_DATASET RECORDS_.
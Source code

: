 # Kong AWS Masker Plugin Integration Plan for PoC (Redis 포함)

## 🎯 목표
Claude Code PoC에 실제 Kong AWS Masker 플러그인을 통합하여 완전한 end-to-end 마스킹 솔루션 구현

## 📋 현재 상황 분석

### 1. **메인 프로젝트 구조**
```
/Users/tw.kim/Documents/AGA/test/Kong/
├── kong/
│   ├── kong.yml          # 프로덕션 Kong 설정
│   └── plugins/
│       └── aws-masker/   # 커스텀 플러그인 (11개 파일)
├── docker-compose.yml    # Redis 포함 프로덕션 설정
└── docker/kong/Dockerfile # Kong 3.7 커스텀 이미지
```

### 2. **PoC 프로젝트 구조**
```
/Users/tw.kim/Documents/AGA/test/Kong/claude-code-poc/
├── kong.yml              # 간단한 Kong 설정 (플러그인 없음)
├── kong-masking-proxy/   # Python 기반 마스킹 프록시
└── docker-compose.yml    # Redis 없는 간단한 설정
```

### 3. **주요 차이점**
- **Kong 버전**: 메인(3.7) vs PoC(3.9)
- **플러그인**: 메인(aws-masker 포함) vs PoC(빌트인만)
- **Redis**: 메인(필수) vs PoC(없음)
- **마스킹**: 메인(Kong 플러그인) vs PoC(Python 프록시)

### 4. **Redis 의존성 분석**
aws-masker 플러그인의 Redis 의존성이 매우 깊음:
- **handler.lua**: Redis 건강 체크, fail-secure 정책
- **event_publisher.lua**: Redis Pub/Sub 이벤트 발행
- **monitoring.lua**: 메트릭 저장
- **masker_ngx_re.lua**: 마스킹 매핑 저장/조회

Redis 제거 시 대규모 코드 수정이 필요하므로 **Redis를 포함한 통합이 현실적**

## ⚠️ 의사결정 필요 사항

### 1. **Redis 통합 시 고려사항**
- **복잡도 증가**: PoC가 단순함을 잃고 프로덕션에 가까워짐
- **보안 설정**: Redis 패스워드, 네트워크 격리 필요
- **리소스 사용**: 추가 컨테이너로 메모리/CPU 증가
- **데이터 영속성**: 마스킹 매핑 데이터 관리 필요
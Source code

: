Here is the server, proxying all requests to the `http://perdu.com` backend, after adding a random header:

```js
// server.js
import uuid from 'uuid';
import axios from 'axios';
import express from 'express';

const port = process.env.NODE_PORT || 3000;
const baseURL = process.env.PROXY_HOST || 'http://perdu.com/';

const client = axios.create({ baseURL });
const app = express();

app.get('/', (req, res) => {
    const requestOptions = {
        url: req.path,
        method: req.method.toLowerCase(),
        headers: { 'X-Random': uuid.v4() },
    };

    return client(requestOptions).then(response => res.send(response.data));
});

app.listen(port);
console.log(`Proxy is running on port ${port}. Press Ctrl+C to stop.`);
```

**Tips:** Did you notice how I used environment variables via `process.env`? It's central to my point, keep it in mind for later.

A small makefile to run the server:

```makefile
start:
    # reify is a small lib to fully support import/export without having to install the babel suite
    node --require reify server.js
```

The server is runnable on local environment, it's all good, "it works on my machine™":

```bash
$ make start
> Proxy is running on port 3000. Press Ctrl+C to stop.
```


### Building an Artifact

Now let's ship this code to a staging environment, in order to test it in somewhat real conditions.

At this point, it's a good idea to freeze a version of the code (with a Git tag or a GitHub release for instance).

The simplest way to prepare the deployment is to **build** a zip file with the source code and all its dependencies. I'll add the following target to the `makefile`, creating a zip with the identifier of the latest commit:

_TASK ITEM_.
Write out a verbatim copy of the data, beginning with its first line and ending with the line that contains "aws-masker 플러그인의 Redis".

_RESPONSE BELOW_.
Source code

: # Kong AWS Masker Plugin Integration Plan for PoC (Redis 포함)

## 🎯 목표
Claude Code PoC에 실제 Kong AWS Masker 플러그인을 통합하여 완전한 end-to-end 마스킹 솔루션 구현

## 📋 현재 상황 분석

### 1. **메인 프로젝트 구조**
```
/Users/tw.kim/Documents/AGA/test/Kong/
├── kong/
│   ├── kong.yml          # 프로덕션 Kong 설정
│   └── plugins/
│       └── aws-masker/   # 커스텀 플러그인 (11개 파일)
├── docker-compose.yml    # Redis 포함 프로덕션 설정
└── docker/kong/Dockerfile # Kong 3.7 커스텀 이미지
```

### 2. **PoC 프로젝트 구조**
```
/Users/tw.kim/Documents/AGA/test/Kong/claude-code-poc/
├── kong.yml              # 간단한 Kong 설정 (플러그인 없음)
├── kong-masking-proxy/   # Python 기반 마스킹 프록시
└── docker-compose.yml    # Redis 없는 간단한 설정
```

### 3. **주요 차이점**
- **Kong 버전**: 메인(3.7) vs PoC(3.9)
- **플러그인**: 메인(aws-masker 포함) vs PoC(빌트인만)
- **Redis**: 메인(필수) vs PoC(없음)
- **마스킹**: 메인(Kong 플러그인) vs PoC(Python 프록시)

### 4. **Redis 의존성 분석**
aws-masker 플러그인의 Redis 의존성이 매우 깊음:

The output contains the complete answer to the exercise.